[jsr340-experts] Re: Proposal for WebSocket to be part of JSR 340

From: Greg Wilkins <gregw_at_intalio.com>
Date: Sun, 9 Oct 2011 09:26:59 +1100

On 7 October 2011 20:36, Remy Maucherat <rmaucher_at_redhat.com> wrote:
> On Fri, 2011-10-07 at 09:13 +1100, Greg Wilkins wrote:
>> This kind of thing has been extensively discussed in the working
>> group. The reason that frames are not exposed to the browser API and
>> are not intended to be exposed on the server side is precisely because
>> it is NOT the intention of websockets to allow semantic meaning to be
>> attached to any boundary less than a message. If an application
>> wants to handle "chunks" of data, then they need to send each chunk as
>> a separate WS message.
>
> Ewwww, ugly ;) I didn't remember reading these warnings in the spec
> document though, so are you sure this is really clear for all websocket
> protocol developers out there ?
>
> In HTTP land, although a transfer encoding like chunking cannot be used
> for internal content delimitation in theory, in practice it works and
> it's awfully convenient when you use something like the Servlet 3.1 IO.

Remy,

I actually don't think it is any different to HTTP. HTTP chunks are
pretty much equivalent to WebSocket frames, as each can fragment a
large message and both are entirely transparent to the application.
HTTP makes no delivery guarantee on any boundaries other than the
entire message, so any application semantics that are based on
boundaries within an HTTP message are entirely hacks that just happen
to work with todays implementations (eg comet streaming)
[Note HTML5 Server sent events is an attempt to change this, but I'm
dubious if it is really a proper use of HTTP].
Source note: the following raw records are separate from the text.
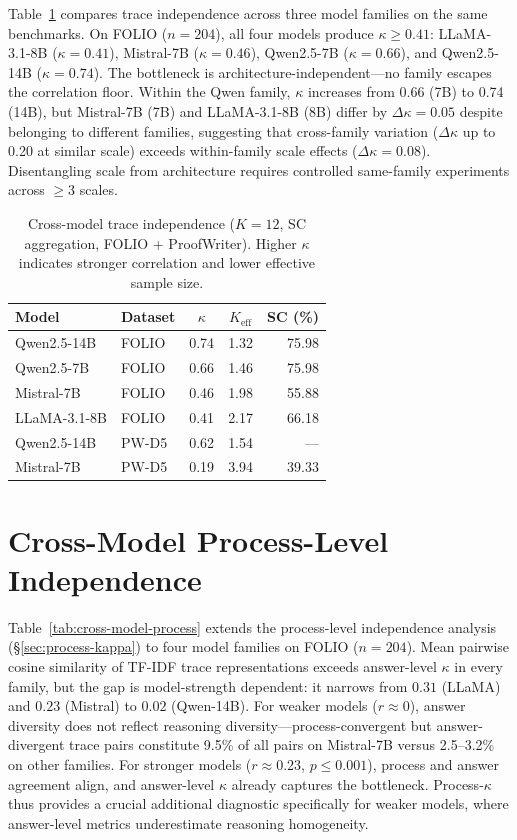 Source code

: Table~\ref{tab:cross_model_kappa} compares trace independence across three model families on the same benchmarks. On FOLIO ($n = 204$), all four models produce $\kappa \geq 0.41$: LLaMA-3.1-8B ($\kappa = 0.41$), Mistral-7B ($\kappa = 0.46$), Qwen2.5-7B ($\kappa = 0.66$), and Qwen2.5-14B ($\kappa = 0.74$). The bottleneck is architecture-independent---no family escapes the correlation floor. Within the Qwen family, $\kappa$ increases from 0.66 (7B) to 0.74 (14B), but Mistral-7B (7B) and LLaMA-3.1-8B (8B) differ by $\Delta\kappa = 0.05$ despite belonging to different families, suggesting that cross-family variation ($\Delta\kappa$ up to 0.20 at similar scale) exceeds within-family scale effects ($\Delta\kappa = 0.08$). Disentangling scale from architecture requires controlled same-family experiments across $\geq$3 scales.

\begin{table}[h]
\centering
\small
\caption{Cross-model trace independence ($K = 12$, SC aggregation, FOLIO + ProofWriter). Higher $\kappa$ indicates stronger correlation and lower effective sample size.}
\label{tab:cross_model_kappa}
\begin{tabular}{@{}llccr@{}}
\toprule
Model & Dataset & $\kappa$ & $K_{\text{eff}}$ & SC (\%) \\
\midrule
Qwen2.5-14B & FOLIO & 0.74 & 1.32 & 75.98 \\
Qwen2.5-7B & FOLIO & 0.66 & 1.46 & 75.98 \\
Mistral-7B & FOLIO & 0.46 & 1.98 & 55.88 \\
LLaMA-3.1-8B & FOLIO & 0.41 & 2.17 & 66.18 \\
\addlinespace
Qwen2.5-14B & PW-D5 & 0.62 & 1.54 & --- \\
Mistral-7B & PW-D5 & 0.19 & 3.94 & 39.33 \\
\bottomrule
\end{tabular}
\end{table}


\section{Cross-Model Process-Level Independence}
\label{app:cross-model-process}

Table~\ref{tab:cross-model-process} extends the process-level independence analysis (\S\ref{sec:process-kappa}) to four model families on FOLIO ($n = 204$). Mean pairwise cosine similarity of TF-IDF trace representations exceeds answer-level $\kappa$ in every family, but the gap is model-strength dependent: it narrows from $0.31$ (LLaMA) and $0.23$ (Mistral) to $0.02$ (Qwen-14B). For weaker models ($r \approx 0$), answer diversity does not reflect reasoning diversity---process-convergent but answer-divergent trace pairs constitute 9.5\% of all pairs on Mistral-7B versus 2.5--3.2\% on other families. For stronger models ($r \approx 0.23$, $p \leq 0.001$), process and answer agreement align, and answer-level $\kappa$ already captures the bottleneck. Process-$\kappa$ thus provides a crucial additional diagnostic specifically for weaker models, where answer-level metrics underestimate reasoning homogeneity.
So having a streaming API for websockets would enable similar
applications to attempt to interpret meaning to partially received
data, but it would still be a hack and WS implementations are
perfectly entitled to buffer entire messages (maybe to disk) before
commencing to stream data to the application.

So we cannot allow any arguments for streamed APIs that are based on
handling partially received messages - this is just incorrect
semantics.
The "applications must break up their data into small messages" only
applies if the application wants to put semantic meaning on small
parts of their data - or wants to avoid the arbitrary size limits
imposed by browsers.

The only argument I see for streamed APIs is that it is a good way to
avoid the buffer size issues inherent in a message based API.
This is a reasonably good argument... so long as we are reasonable
sure that we will actually see such large messages being
sent/received. Given that arbitrary limits exist in browsers, I'm
dubious that we will see many... but I do agree that 16MB is already
too large for servers.

So having a streamed API is OK. But given that arbitrary limits
already exist for both HTTP and WS, if we want a simpler API, then I
think we can solve the 99% case by having just a message based API
with an application configurable max message size.

cheers